## [Exercise instructions]
Reproduce the closing run of lines below verbatim, from the line that contains "CA i FR (SAD, Velika" up to and including the final line.

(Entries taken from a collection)
◇ ◇ ◇ ◇ ◇
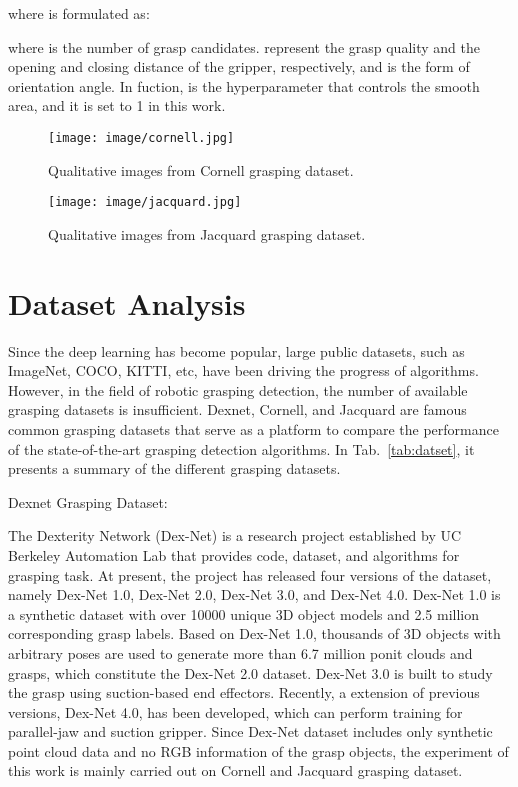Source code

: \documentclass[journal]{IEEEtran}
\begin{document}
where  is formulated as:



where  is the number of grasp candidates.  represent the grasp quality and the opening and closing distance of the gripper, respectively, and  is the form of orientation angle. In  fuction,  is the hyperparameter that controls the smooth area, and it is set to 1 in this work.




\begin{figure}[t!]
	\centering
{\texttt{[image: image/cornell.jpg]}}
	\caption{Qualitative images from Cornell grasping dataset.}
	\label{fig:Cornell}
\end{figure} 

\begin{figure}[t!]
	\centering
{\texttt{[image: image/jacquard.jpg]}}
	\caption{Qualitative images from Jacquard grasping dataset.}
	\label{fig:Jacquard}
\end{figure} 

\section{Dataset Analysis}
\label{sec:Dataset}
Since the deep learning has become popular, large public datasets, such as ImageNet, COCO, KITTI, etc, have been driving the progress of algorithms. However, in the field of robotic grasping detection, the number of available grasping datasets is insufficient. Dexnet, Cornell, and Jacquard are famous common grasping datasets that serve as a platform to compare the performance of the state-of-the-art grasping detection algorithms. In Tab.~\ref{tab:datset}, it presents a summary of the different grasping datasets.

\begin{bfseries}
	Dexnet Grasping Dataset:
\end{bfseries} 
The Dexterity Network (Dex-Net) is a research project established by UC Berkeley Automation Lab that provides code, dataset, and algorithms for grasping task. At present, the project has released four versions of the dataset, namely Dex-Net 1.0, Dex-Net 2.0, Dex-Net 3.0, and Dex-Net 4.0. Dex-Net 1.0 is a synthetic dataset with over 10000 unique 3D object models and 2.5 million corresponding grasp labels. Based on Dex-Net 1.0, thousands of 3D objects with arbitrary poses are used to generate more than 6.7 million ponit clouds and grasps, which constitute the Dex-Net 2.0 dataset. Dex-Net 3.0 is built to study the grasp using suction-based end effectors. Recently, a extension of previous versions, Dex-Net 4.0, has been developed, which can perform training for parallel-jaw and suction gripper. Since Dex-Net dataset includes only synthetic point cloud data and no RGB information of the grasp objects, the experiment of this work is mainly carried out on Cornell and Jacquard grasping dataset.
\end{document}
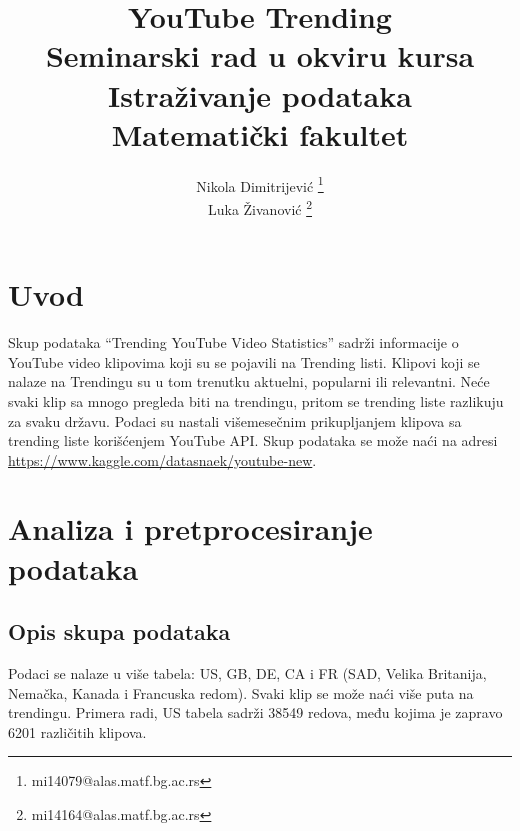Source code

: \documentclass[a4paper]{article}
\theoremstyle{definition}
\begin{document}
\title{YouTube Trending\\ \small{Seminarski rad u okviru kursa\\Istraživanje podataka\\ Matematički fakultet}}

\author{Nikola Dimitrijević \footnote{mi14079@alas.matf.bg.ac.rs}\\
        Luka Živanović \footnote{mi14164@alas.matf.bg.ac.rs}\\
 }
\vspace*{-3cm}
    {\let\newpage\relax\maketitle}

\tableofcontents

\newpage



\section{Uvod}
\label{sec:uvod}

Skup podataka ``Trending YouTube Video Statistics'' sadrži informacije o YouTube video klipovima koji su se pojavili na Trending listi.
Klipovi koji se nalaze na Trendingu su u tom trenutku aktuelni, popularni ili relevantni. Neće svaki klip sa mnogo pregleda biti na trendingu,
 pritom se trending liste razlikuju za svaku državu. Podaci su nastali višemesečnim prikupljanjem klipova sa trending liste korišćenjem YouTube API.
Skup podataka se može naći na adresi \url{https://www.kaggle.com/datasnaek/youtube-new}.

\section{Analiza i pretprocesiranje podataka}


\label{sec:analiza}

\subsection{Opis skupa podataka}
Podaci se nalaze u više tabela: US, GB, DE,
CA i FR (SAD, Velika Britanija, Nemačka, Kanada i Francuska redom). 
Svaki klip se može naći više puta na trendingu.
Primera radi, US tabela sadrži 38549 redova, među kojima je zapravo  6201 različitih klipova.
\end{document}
◇ ◇ ◇ ◇ ◇
## [Task result]
CA i FR (SAD, Velika Britanija, Nemačka, Kanada i Francuska redom). 
Svaki klip se može naći više puta na trendingu.
Primera radi, US tabela sadrži 38549 redova, među kojima je zapravo  6201 različitih klipova.
\end{document}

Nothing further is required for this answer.